> Source information:

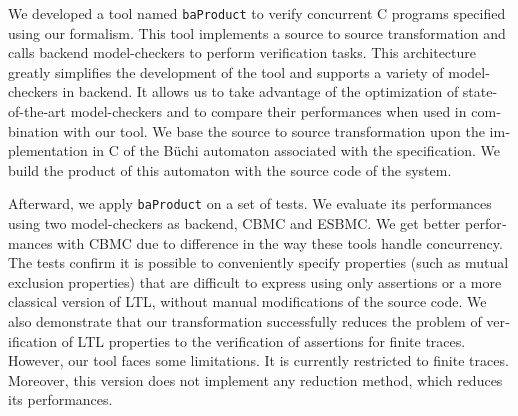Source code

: \begin{otherlanguage}{english}
We developed a tool named \texttt{baProduct} to verify concurrent C programs
specified using our formalism. This tool implements a source to source
transformation and calls backend model-checkers to perform verification tasks.
This architecture greatly simplifies the development of the tool and supports a
variety of model-checkers in backend. It allows us to take advantage of the
optimization of state-of-the-art model-checkers and to compare their
performances when used in combination with our tool.
We base the source to source transformation upon the implementation in C of the
Büchi automaton associated with the specification. We build the product of this
automaton with the source code of the system.

Afterward, we apply \texttt{baProduct} on a set of tests. We evaluate its
performances using two model-checkers as backend, CBMC and ESBMC. We get better
performances with CBMC due to difference in the way these tools handle
concurrency. The tests confirm it is possible to conveniently specify properties
(such as mutual exclusion properties) that are difficult to express using only
assertions or a more classical version of LTL, without manual modifications of
the source code. We also demonstrate that our transformation successfully reduces
the problem of verification of LTL properties to the verification of
assertions for finite traces. However, our tool faces some limitations. It is
currently restricted to finite traces. Moreover, this version does not
implement any reduction method, which reduces its performances.

\end{otherlanguage}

> Instructions to follow: From the line with "specified using our" to the last line of the material, give every line again exactly, and only those lines.

> Answer to this problem:
specified using our formalism. This tool implements a source to source
transformation and calls backend model-checkers to perform verification tasks.
This architecture greatly simplifies the development of the tool and supports a
variety of model-checkers in backend. It allows us to take advantage of the
optimization of state-of-the-art model-checkers and to compare their
performances when used in combination with our tool.
We base the source to source transformation upon the implementation in C of the
Büchi automaton associated with the specification. We build the product of this
automaton with the source code of the system.

Afterward, we apply \texttt{baProduct} on a set of tests. We evaluate its
performances using two model-checkers as backend, CBMC and ESBMC. We get better
performances with CBMC due to difference in the way these tools handle
concurrency. The tests confirm it is possible to conveniently specify properties
(such as mutual exclusion properties) that are difficult to express using only
assertions or a more classical version of LTL, without manual modifications of
the source code. We also demonstrate that our transformation successfully reduces
the problem of verification of LTL properties to the verification of
assertions for finite traces. However, our tool faces some limitations. It is
currently restricted to finite traces. Moreover, this version does not
implement any reduction method, which reduces its performances.

\end{otherlanguage}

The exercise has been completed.